Human Rights In A Big Yellow Taxi by Peter Kerr (Vagabond Voices, £8.95)
Human Rights In A Big Yellow Taxi by Peter Kerr (Vagabond Voices, £8.95)
Are British human rights laws increasingly following American ones? Kerr's provocative analysis may be impassioned but it's also detailed, as he uses the example of a 12-year-old boy who organised a protest against the closure of his local youth club and found the anti-terrorist branch of the local police bearing down on him.
Pfitz by Andrew Crumey (Dedalus Press, £8.99)
A cartographer falls in love with a biographer as they work on the details of an imaginary city in Crumey's splendidly fantastical story. Where is Pfitz, the servant of Count Zelneck? And if he cannot be found, can he be invented? Crumey turns the notion of invention on its head as he explores what makes an individual.
The Sea by John Banville (Picador, £7.99)
Banville's extraordinary yet also controversial 2005 Booker winner is re-released to coincide with a new film of his novel, which may lack, for some, the fluid yet discomfiting sensuousness of his prose. In Max Morden, Banville gives us a man full of regrets, quietly contemplating what might have been, in a grown-up, thoughtful tale.

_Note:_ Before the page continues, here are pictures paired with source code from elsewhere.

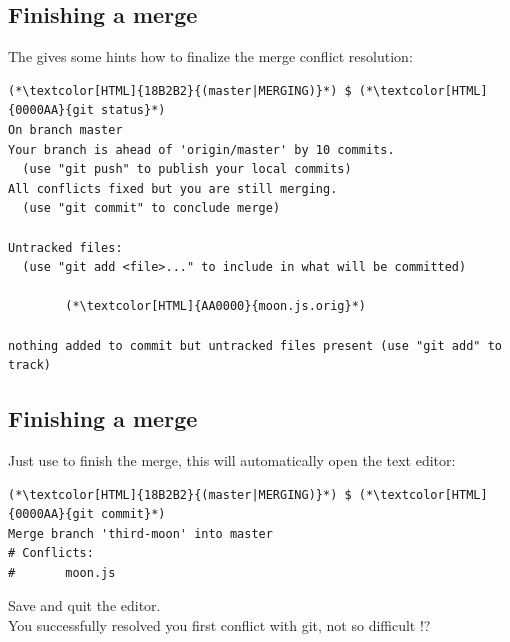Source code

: \subsection{Finishing a merge}
\begin{frame}[fragile]
  \subslidetitle
  The  gives some hints how to finalize the merge conflict resolution:
  \begin{lstlisting}
(*\textcolor[HTML]{18B2B2}{(master|MERGING)}*) $ (*\textcolor[HTML]{0000AA}{git status}*)
On branch master
Your branch is ahead of 'origin/master' by 10 commits.
  (use "git push" to publish your local commits)
All conflicts fixed but you are still merging.
  (use "git commit" to conclude merge)

Untracked files:
  (use "git add <file>..." to include in what will be committed)

        (*\textcolor[HTML]{AA0000}{moon.js.orig}*)

nothing added to commit but untracked files present (use "git add" to track)
\end{lstlisting}
\end{frame}

\subsection{Finishing a merge}
\begin{frame}[fragile]
  \subslidetitle

  Just use  to finish the merge, this will automatically open the text editor:
  \begin{lstlisting}
(*\textcolor[HTML]{18B2B2}{(master|MERGING)}*) $ (*\textcolor[HTML]{0000AA}{git commit}*)
Merge branch 'third-moon' into master
# Conflicts:
#       moon.js
\end{lstlisting}
  Save and quit the editor.
  \\
  \vspace{1em}
  You successfully resolved you first conflict with git, not so difficult !?

\end{frame}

On Melancholy by Richard Burton (Hesperus Press, £7.99)
Burton's 17th-century opus on the causes and treatments of melancholy - what we now call depression - has some surprisingly modern suggestions, advocating keeping busy as a way of offsetting the things that lay us low. His prose is another surprise, being more accessible than one might think; clear and more concise than his era was known for.